EXERCISE OBJECTIVE: Which lines of the listing hold the string "Yönetici"? Show each of them.

____

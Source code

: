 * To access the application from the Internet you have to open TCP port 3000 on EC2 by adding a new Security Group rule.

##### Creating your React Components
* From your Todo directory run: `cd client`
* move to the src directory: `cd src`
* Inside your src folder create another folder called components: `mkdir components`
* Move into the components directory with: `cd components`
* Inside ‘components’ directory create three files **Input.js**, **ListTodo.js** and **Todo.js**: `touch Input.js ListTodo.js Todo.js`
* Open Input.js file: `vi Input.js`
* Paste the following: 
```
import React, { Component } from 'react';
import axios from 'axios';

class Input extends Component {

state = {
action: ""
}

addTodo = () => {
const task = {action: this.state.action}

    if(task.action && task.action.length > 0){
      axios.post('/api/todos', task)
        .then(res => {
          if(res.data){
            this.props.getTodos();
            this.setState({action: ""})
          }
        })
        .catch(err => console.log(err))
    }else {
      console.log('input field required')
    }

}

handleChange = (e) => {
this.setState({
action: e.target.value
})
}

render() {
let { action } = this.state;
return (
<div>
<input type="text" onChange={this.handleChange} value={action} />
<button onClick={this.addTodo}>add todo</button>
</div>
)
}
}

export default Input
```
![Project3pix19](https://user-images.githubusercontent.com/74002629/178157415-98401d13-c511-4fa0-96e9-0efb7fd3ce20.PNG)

____

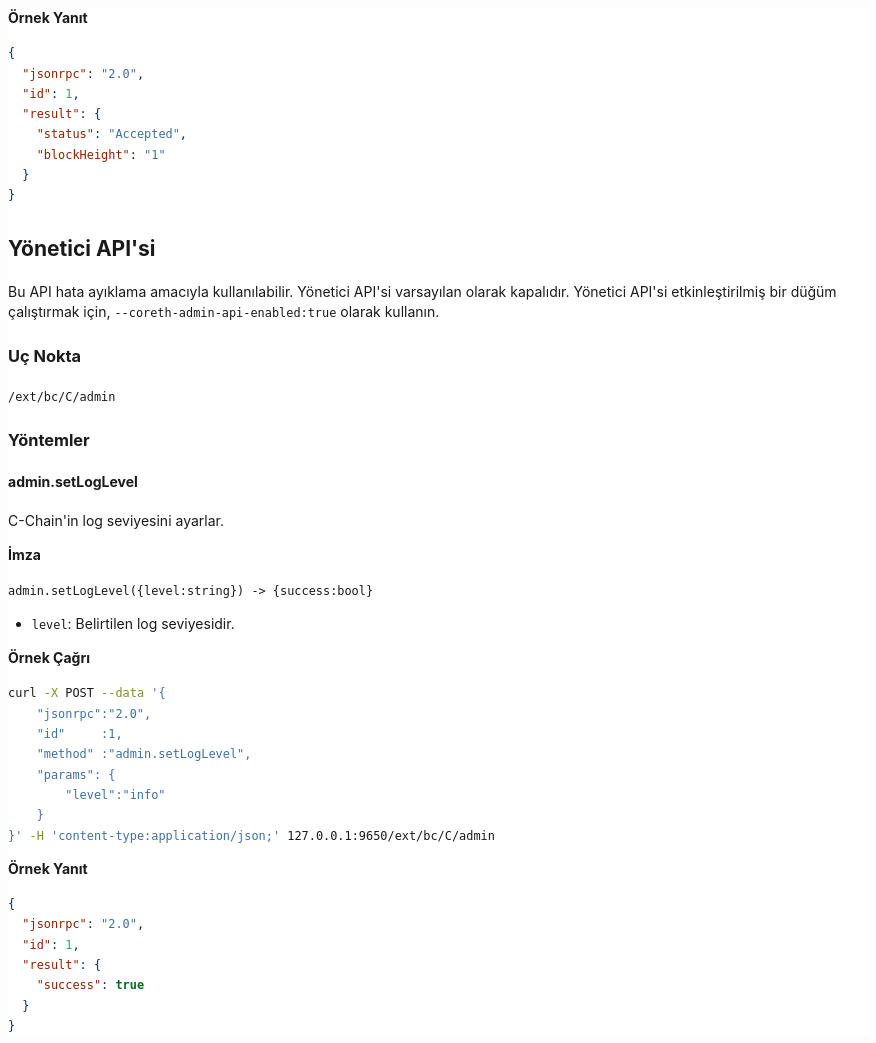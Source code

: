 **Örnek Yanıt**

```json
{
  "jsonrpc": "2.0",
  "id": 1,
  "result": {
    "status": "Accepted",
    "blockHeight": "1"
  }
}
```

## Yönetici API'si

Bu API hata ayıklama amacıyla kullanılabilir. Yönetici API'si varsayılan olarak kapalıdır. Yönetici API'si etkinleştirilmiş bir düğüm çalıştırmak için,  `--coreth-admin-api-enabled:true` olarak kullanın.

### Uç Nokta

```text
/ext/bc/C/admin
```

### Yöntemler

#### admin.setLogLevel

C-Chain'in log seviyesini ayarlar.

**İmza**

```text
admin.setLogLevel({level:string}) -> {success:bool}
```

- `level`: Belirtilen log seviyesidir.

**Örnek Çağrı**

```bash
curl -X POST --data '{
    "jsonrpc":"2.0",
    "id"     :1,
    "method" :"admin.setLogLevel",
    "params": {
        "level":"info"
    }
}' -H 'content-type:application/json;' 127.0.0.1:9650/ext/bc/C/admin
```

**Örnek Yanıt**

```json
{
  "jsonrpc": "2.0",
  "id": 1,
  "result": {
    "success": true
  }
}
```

____

YOUR SOLUTION:
## Yönetici API'si
Bu API hata ayıklama amacıyla kullanılabilir. Yönetici API'si varsayılan olarak kapalıdır. Yönetici API'si etkinleştirilmiş bir düğüm çalıştırmak için,  `--coreth-admin-api-enabled:true` olarak kullanın.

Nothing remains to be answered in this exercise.